== ACTIVITY ==
Write each entry out again verbatim, pictures excluded.

[Opening MATERIAL PROVIDED section]

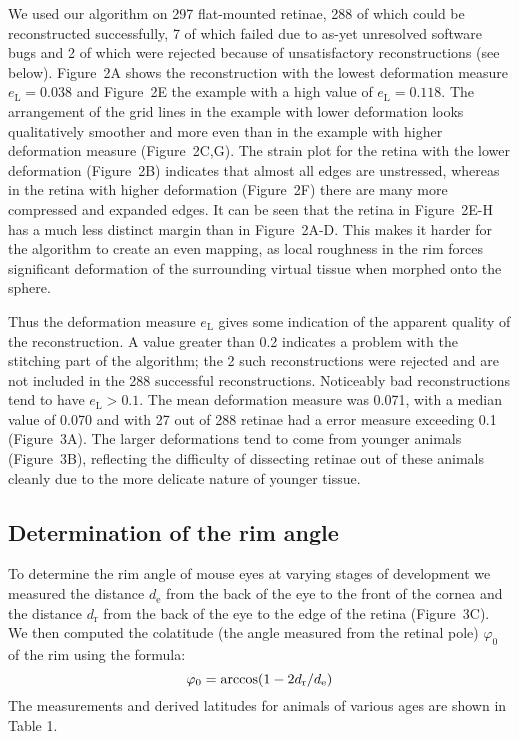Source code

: \documentclass[10pt]{article}
\newcounter{Figure}
\begin{document}
We used our algorithm on 297 flat-mounted retinae, 288 of which could
be reconstructed successfully, 7 of which failed due to as-yet
unresolved software bugs and 2 of which were rejected because of
unsatisfactory reconstructions (see below). Figure~2A shows the
reconstruction with the lowest deformation measure
$e_\mathrm{L}=0.038$ and Figure~2E the example with a
high value of $e_\mathrm{L}=0.118$. The arrangement of
the grid lines in the example with lower deformation looks
qualitatively smoother and more even than in the example with higher
deformation measure (Figure~2C,G). The strain plot for the retina
with the lower deformation (Figure~2B) indicates that almost all
edges are unstressed, whereas in the retina with higher deformation
(Figure~2F) there are many more compressed and expanded edges. It can
be seen that the retina in Figure~2E{}-H has a much less distinct
margin than in Figure~2A-D. This makes it harder for the algorithm to
create an even mapping, as local roughness in the rim forces
significant deformation of the surrounding virtual tissue when
morphed onto the sphere. 

Thus the deformation measure $e_\mathrm{L}$ gives some
indication of the apparent quality of the reconstruction.  A value
greater than 0.2 indicates a problem with the stitching part of the
algorithm; the 2 such reconstructions were rejected and are not
included in the 288 successful reconstructions. Noticeably bad
reconstructions tend to have
$e_\mathrm{L}>0.1$. The mean deformation
measure was 0.071, with a median value of 0.070 and with 27 out of
288 retinae had a error measure exceeding 0.1 (Figure~3A). The larger
deformations tend to come from younger animals (Figure~3B),
reflecting the difficulty of dissecting retinae out of these animals
cleanly due to the more delicate nature of younger tissue. 

\subsection*{Determination of the rim angle}
To determine the rim angle of mouse eyes at varying stages of
development we measured the distance $d_\mathrm{e}$ from
the back of the eye to the front of the cornea and the distance
$d_\mathrm{r}$ from the back of the eye to the edge of
the retina (Figure~3C). We then computed the colatitude (the angle
measured from the retinal pole)   $\varphi _0$ of the rim using the
formula:
\begin{equation}
\varphi _0=\arccos (1-2d_{\text r}/d_{\text e})
\end{equation}
The measurements and derived latitudes for animals of various ages are
shown in Table 1. 
\end{document}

[Closing MATERIAL PROVIDED section]

== OUTPUT OF THE EXERCISE ==
Source code

: \documentclass[10pt]{article}
\newcounter{Figure}
\begin{document}
We used our algorithm on 297 flat-mounted retinae, 288 of which could
be reconstructed successfully, 7 of which failed due to as-yet
unresolved software bugs and 2 of which were rejected because of
unsatisfactory reconstructions (see below). Figure~2A shows the
reconstruction with the lowest deformation measure
$e_\mathrm{L}=0.038$ and Figure~2E the example with a
high value of $e_\mathrm{L}=0.118$. The arrangement of
the grid lines in the example with lower deformation looks
qualitatively smoother and more even than in the example with higher
deformation measure (Figure~2C,G). The strain plot for the retina
with the lower deformation (Figure~2B) indicates that almost all
edges are unstressed, whereas in the retina with higher deformation
(Figure~2F) there are many more compressed and expanded edges. It can
be seen that the retina in Figure~2E{}-H has a much less distinct
margin than in Figure~2A-D. This makes it harder for the algorithm to
create an even mapping, as local roughness in the rim forces
significant deformation of the surrounding virtual tissue when
morphed onto the sphere. 

Thus the deformation measure $e_\mathrm{L}$ gives some
indication of the apparent quality of the reconstruction.  A value
greater than 0.2 indicates a problem with the stitching part of the
algorithm; the 2 such reconstructions were rejected and are not
included in the 288 successful reconstructions. Noticeably bad
reconstructions tend to have
$e_\mathrm{L}>0.1$. The mean deformation
measure was 0.071, with a median value of 0.070 and with 27 out of
288 retinae had a error measure exceeding 0.1 (Figure~3A). The larger
deformations tend to come from younger animals (Figure~3B),
reflecting the difficulty of dissecting retinae out of these animals
cleanly due to the more delicate nature of younger tissue. 

\subsection*{Determination of the rim angle}
To determine the rim angle of mouse eyes at varying stages of
development we measured the distance $d_\mathrm{e}$ from
the back of the eye to the front of the cornea and the distance
$d_\mathrm{r}$ from the back of the eye to the edge of
the retina (Figure~3C). We then computed the colatitude (the angle
measured from the retinal pole)   $\varphi _0$ of the rim using the
formula:
\begin{equation}
\varphi _0=\arccos (1-2d_{\text r}/d_{\text e})
\end{equation}
The measurements and derived latitudes for animals of various ages are
shown in Table 1. 
\end{document}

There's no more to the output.